++++ EXTRACTED INFORMATION ++++
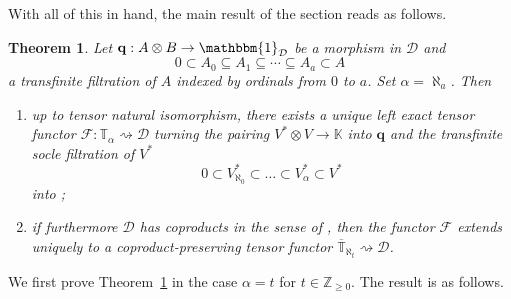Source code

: \documentclass[11pt]{article}
\renewcommand{\labelenumi}{(\arabic{enumi})}
\theoremstyle{plain}
\newtheorem{theorem}[lemma]{Theorem}
\theoremstyle{nonumberplain}
\theoremstyle{plain}
\theoremstyle{nonumberplain}
\newcommand\bK{\mathbb K}
\newcommand\bT{\mathbb T}
\newcommand\cD{\mathcal D}
\begin{document}
With all of this in hand, the main result of the section reads as
follows.





\begin{theorem}\label{th.univ-gen}
  Let
  $\mathbf{q}:A\otimes B\to \mathbbm{1}_\cD$ be a morphism in $\cD$ and
  \begin{equation}\label{eq:filt-x-gen}
    0\subset A_0\subseteq A_1\subseteq  \cdots \subseteq A_a\subset A
  \end{equation}
  a transfinite filtration of $A$ indexed by ordinals from $0$ to $a$.  Set $\alpha=\aleph_a$.  Then
\begin{enumerate}
\renewcommand{\labelenumi}{(\alph{enumi})}
\item up to tensor natural isomorphism, there exists a unique left
  exact tensor functor $\mathcal{F}:\bT_{\alpha} \rightsquigarrow \cD$ turning the pairing
  $V^*\otimes V\to \bK$ into $\mathbf{q}$ and the transfinite socle filtration of $V^*$
  \begin{equation*}
    0\subset V^*_{\aleph_0}\subset \ldots \subset V^*_\alpha \subset V^*
  \end{equation*}
  into ;
\item if furthermore $\cD$ has coproducts in the sense of
  , then the functor $\mathcal{F}$ extends uniquely to a
  coproduct-preserving tensor functor
  $\overline{\bT}_{\aleph_t}  \rightsquigarrow \cD$.
\end{enumerate}
\end{theorem}



%
%
%
%
%
%
%
%
%
%
%
%
%
%
%
%
%
%
%
%

We first prove Theorem~\ref{th.univ-gen} in the case $\alpha=t$ for $t\in\mathbb{Z}_{\geq 0}$.  The result is as follows.
\end{document}
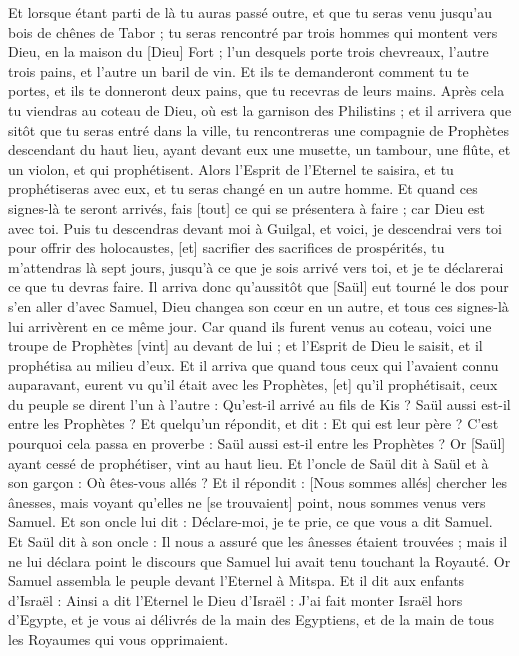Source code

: \begin{multicols}{2}
Et lorsque étant parti de là tu auras passé outre, et que tu seras venu jusqu'au bois de chênes de Tabor ; tu seras rencontré par trois hommes qui montent vers Dieu, en la maison du [Dieu] Fort ; l'un desquels porte trois chevreaux, l'autre trois pains, et l'autre un baril de vin.
Et ils te demanderont comment tu te portes, et ils te donneront deux pains, que tu recevras de leurs mains.
Après cela tu viendras au coteau de Dieu, où est la garnison des Philistins ; et il arrivera que sitôt que tu seras entré dans la ville, tu rencontreras une compagnie de Prophètes descendant du haut lieu, ayant devant eux une musette, un tambour, une flûte, et un violon, et qui prophétisent.
Alors l'Esprit de l'Eternel te saisira, et tu prophétiseras avec eux, et tu seras changé en un autre homme.
Et quand ces signes-là te seront arrivés, fais [tout] ce qui se présentera à faire ; car Dieu est avec toi.
Puis tu descendras devant moi à Guilgal, et voici, je descendrai vers toi pour offrir des holocaustes, [et] sacrifier des sacrifices de prospérités, tu m'attendras là sept jours, jusqu'à ce que je sois arrivé vers toi, et je te déclarerai ce que tu devras faire.
Il arriva donc qu'aussitôt que [Saül] eut tourné le dos pour s'en aller d'avec Samuel, Dieu changea son cœur en un autre, et tous ces signes-là lui arrivèrent en ce même jour.
Car quand ils furent venus au coteau, voici une troupe de Prophètes [vint] au devant de lui ; et l'Esprit de Dieu le saisit, et il prophétisa au milieu d'eux.
Et il arriva que quand tous ceux qui l'avaient connu auparavant, eurent vu qu'il était avec les Prophètes, [et] qu'il prophétisait, ceux du peuple se dirent l'un à l'autre : Qu'est-il arrivé au fils de Kis ? Saül aussi est-il entre les Prophètes ?
Et quelqu'un répondit, et dit : Et qui est leur père ? C'est pourquoi cela passa en proverbe : Saül aussi est-il entre les Prophètes ?
Or [Saül] ayant cessé de prophétiser, vint au haut lieu.
Et l'oncle de Saül dit à Saül et à son garçon : Où êtes-vous allés ? Et il répondit : [Nous sommes allés] chercher les ânesses, mais voyant qu'elles ne [se trouvaient] point, nous sommes venus vers Samuel.
Et son oncle lui dit : Déclare-moi, je te prie, ce que vous a dit Samuel.
Et Saül dit à son oncle : Il nous a assuré que les ânesses étaient trouvées ; mais il ne lui déclara point le discours que Samuel lui avait tenu touchant la Royauté.
Or Samuel assembla le peuple devant l'Eternel à Mitspa.
Et il dit aux enfants d'Israël : Ainsi a dit l'Eternel le Dieu d'Israël : J'ai fait monter Israël hors d'Egypte, et je vous ai délivrés de la main des Egyptiens, et de la main de tous les Royaumes qui vous opprimaient.

\end{multicols}
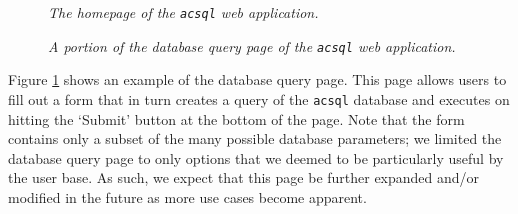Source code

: \documentclass[10pt,journal,compsoc]{IEEEtran}
\begin{document}
\begin{figure}[!t]
\centering
{}
\caption{\textit{The homepage of the \texttt{acsql} web application.}}
\label{fig21}
\caption{\textit{A portion of the database query page of the \texttt{acsql} web application.}}
\label{fig22}
\end{figure}

Figure \ref{fig22} shows an example of the database query page.  This page allows users to fill out a form that in turn creates a query of the \texttt{acsql} database and executes
on hitting the `Submit' button at the bottom of the page.  Note that the form contains only a subset of the many possible database parameters; we limited the database query page to only
options that we deemed to be particularly useful by the user base.  As such, we expect that this page be further expanded and/or modified in the future as more use cases become apparent.
\end{document}

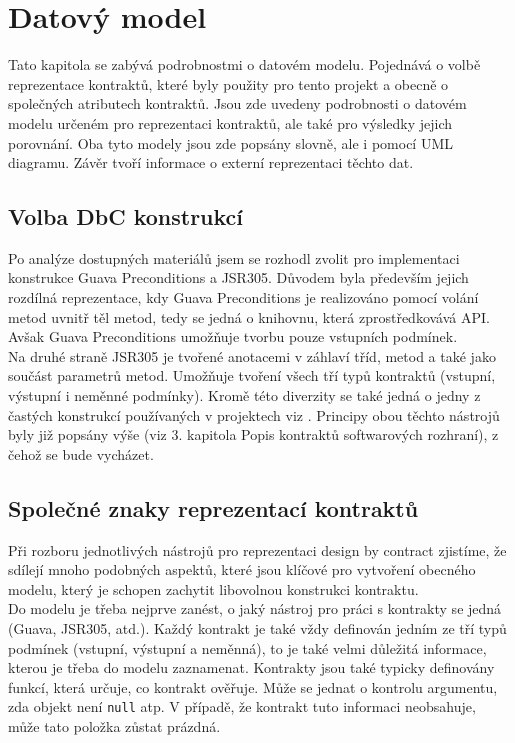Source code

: \chapter{Datový model}
	Tato kapitola se zabývá podrobnostmi o datovém modelu. Pojednává o volbě reprezentace kontraktů, které byly použity pro tento projekt a obecně o společných atributech kontraktů. Jsou zde uvedeny podrobnosti o datovém modelu určeném pro reprezentaci kontraktů, ale také pro výsledky jejich porovnání. Oba tyto modely jsou zde popsány slovně, ale i pomocí UML diagramu. Závěr tvoří informace o externí reprezentaci těchto dat.

	\section{Volba DbC konstrukcí}
		Po analýze dostupných materiálů jsem se rozhodl zvolit pro implementaci konstrukce Guava Preconditions a JSR305. Důvodem byla především jejich rozdílná reprezentace, kdy Guava Preconditions je realizováno pomocí volání metod uvnitř těl metod, tedy se jedná o knihovnu, která zprostředkovává API. Avšak Guava Preconditions umožňuje tvorbu pouze vstupních podmínek.\\
		
		 Na druhé straně JSR305 je tvořené anotacemi v záhlaví tříd, metod a také jako součást parametrů metod. Umožňuje tvoření všech tří typů kontraktů (vstupní, výstupní i neměnné podmínky). Kromě této diverzity se také jedná o jedny z častých konstrukcí používaných v projektech viz \cite{contractsInWild}. Principy obou těchto nástrojů byly již popsány výše (viz 3. kapitola Popis kontraktů softwarových rozhraní), z čehož se bude vycházet.
				
				
	\section{Společné znaky reprezentací kontraktů}		
		Při rozboru jednotlivých nástrojů pro reprezentaci design by contract zjistíme, že sdílejí mnoho podobných aspektů, které jsou klíčové pro vytvoření obecného modelu, který je schopen zachytit libovolnou konstrukci kontraktu.\\ 
		
		Do modelu je třeba nejprve zanést, o jaký nástroj pro práci s kontrakty se jedná (Guava, JSR305, atd.). Každý kontrakt je také vždy definován jedním ze tří typů podmínek (vstupní, výstupní a neměnná), to je také velmi důležitá informace, kterou je třeba do modelu zaznamenat. Kontrakty jsou také typicky definovány funkcí, která určuje, co kontrakt ověřuje. Může se jednat o kontrolu argumentu, zda objekt není \texttt{null} atp. V případě, že kontrakt tuto informaci neobsahuje, může tato položka zůstat prázdná.\\
		

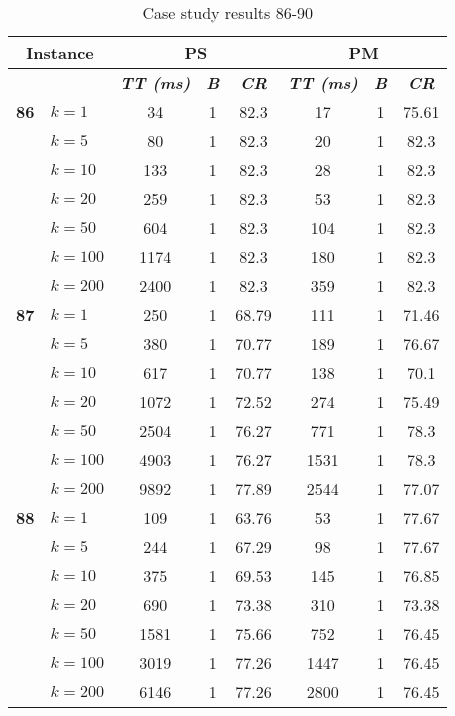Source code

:     \begin{table}[htbp]
    \caption{Case study results 86-90}
    \centering
    \begin{tabular}{|l|l|c|c|c|c|c|c|}
    \hline
    \multicolumn{ 2}{|c|}{\textbf{Instance}} & \multicolumn{ 3}{c|}{\textbf{PS}} & \multicolumn{ 3}{c|}{\textbf{PM}} \\ \hline
    \multicolumn{ 2}{|l|}{} & \textbf{\textit{TT (ms)}} & \textbf{\textit{B}} & \textbf{\textit{CR}} & \textbf{\textit{TT (ms)}} & \textbf{\textit{B}} & \textbf{\textit{CR}} \\ \hline
    \multicolumn{1}{|r|}{\textbf{86}} & $k=1$ & 34 & 1 & 82.3 & 17 & 1 & 75.61 \\ 
     & $k=5$ & 80 & 1 & 82.3 & 20 & 1 & 82.3 \\ 
     & $k=10$ & 133 & 1 & 82.3 & 28 & 1 & 82.3 \\ 
     & $k=20$ & 259 & 1 & 82.3 & 53 & 1 & 82.3 \\ 
     & $k=50$ & 604 & 1 & 82.3 & 104 & 1 & 82.3 \\ 
     & $k=100$ & 1174 & 1 & 82.3 & 180 & 1 & 82.3 \\ 
     & $k=200$ & 2400 & 1 & 82.3 & 359 & 1 & 82.3 \\ \hline
    \multicolumn{1}{|r|}{\textbf{87}} & $k=1$ & 250 & 1 & 68.79 & 111 & 1 & 71.46 \\ 
     & $k=5$ & 380 & 1 & 70.77 & 189 & 1 & 76.67 \\ 
     & $k=10$ & 617 & 1 & 70.77 & 138 & 1 & 70.1 \\ 
     & $k=20$ & 1072 & 1 & 72.52 & 274 & 1 & 75.49 \\ 
     & $k=50$ & 2504 & 1 & 76.27 & 771 & 1 & 78.3 \\ 
     & $k=100$ & 4903 & 1 & 76.27 & 1531 & 1 & 78.3 \\ 
     & $k=200$ & 9892 & 1 & 77.89 & 2544 & 1 & 77.07 \\ \hline
    \multicolumn{1}{|r|}{\textbf{88}} & $k=1$ & 109 & 1 & 63.76 & 53 & 1 & 77.67 \\ 
     & $k=5$ & 244 & 1 & 67.29 & 98 & 1 & 77.67 \\ 
     & $k=10$ & 375 & 1 & 69.53 & 145 & 1 & 76.85 \\ 
     & $k=20$ & 690 & 1 & 73.38 & 310 & 1 & 73.38 \\ 
     & $k=50$ & 1581 & 1 & 75.66 & 752 & 1 & 76.45 \\ 
     & $k=100$ & 3019 & 1 & 77.26 & 1447 & 1 & 76.45 \\ 
     & $k=200$ & 6146 & 1 & 77.26 & 2800 & 1 & 76.45 \\ \hline

\end{tabular}
\end{table}
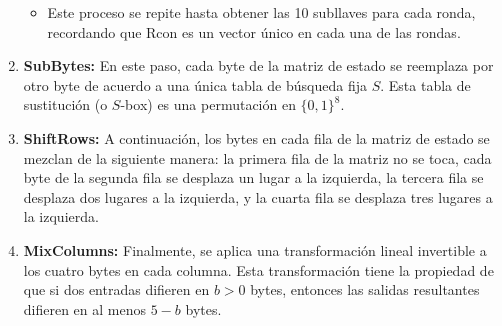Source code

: \begin{enumerate}
\begin{itemize}
        \item Este proceso se repite hasta obtener las 10 subllaves para cada ronda, recordando que Rcon es un vector único en cada una de las rondas.
    \end{itemize}
    
    \item \textbf{SubBytes:} En este paso, cada byte de la matriz de estado se reemplaza por otro byte de acuerdo a una única tabla de búsqueda fija $S$. Esta tabla de sustitución (o $S$-box) es una permutación en $\{0,1\}^8$.
    
    \item \textbf{ShiftRows:}  A continuación, los bytes en cada fila de la matriz de estado se mezclan de la siguiente manera: la primera fila de la matriz no se toca, cada byte de la segunda fila se desplaza un lugar a la izquierda, la tercera fila se desplaza dos lugares a la izquierda, y la cuarta fila se desplaza tres lugares a la izquierda.
    
    \item \textbf{MixColumns:} Finalmente, se aplica una transformación lineal invertible a los cuatro bytes en cada columna. Esta transformación tiene la propiedad de que si dos entradas difieren en $b > 0$ bytes, entonces las salidas resultantes difieren en al menos $5 - b$ bytes.
\end{enumerate}

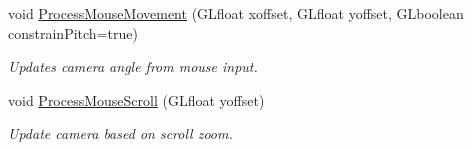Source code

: \begin{DoxyCompactItemize}
void \hyperlink{class_camera_a97ffbf8d8935fc63bd2ca71a4268eec4}{Process\+Mouse\+Movement} (G\+Lfloat xoffset, G\+Lfloat yoffset, G\+Lboolean constrain\+Pitch=true)
\begin{DoxyCompactList}\small\item\em Updates camera angle from mouse input. \end{DoxyCompactList}\item 
\hypertarget{class_camera_af269e5ef38e791afb7f4a1dfb8da2399}{}\label{class_camera_af269e5ef38e791afb7f4a1dfb8da2399} 
void \hyperlink{class_camera_af269e5ef38e791afb7f4a1dfb8da2399}{Process\+Mouse\+Scroll} (G\+Lfloat yoffset)
\begin{DoxyCompactList}\small\item\em Update camera based on scroll zoom. \end{DoxyCompactList}\end{DoxyCompactItemize}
++++
■ **WHAT THE TASK REQUIRES**
Look through the data above and return exactly the lines from the one that contains "Après cela tu" to the one that contains "Et quand ces", inclusive, with nothing else.

■ **YOUR RESPONSE**
Après cela tu viendras au coteau de Dieu, où est la garnison des Philistins ; et il arrivera que sitôt que tu seras entré dans la ville, tu rencontreras une compagnie de Prophètes descendant du haut lieu, ayant devant eux une musette, un tambour, une flûte, et un violon, et qui prophétisent.
Alors l'Esprit de l'Eternel te saisira, et tu prophétiseras avec eux, et tu seras changé en un autre homme.
Et quand ces signes-là te seront arrivés, fais [tout] ce qui se présentera à faire ; car Dieu est avec toi.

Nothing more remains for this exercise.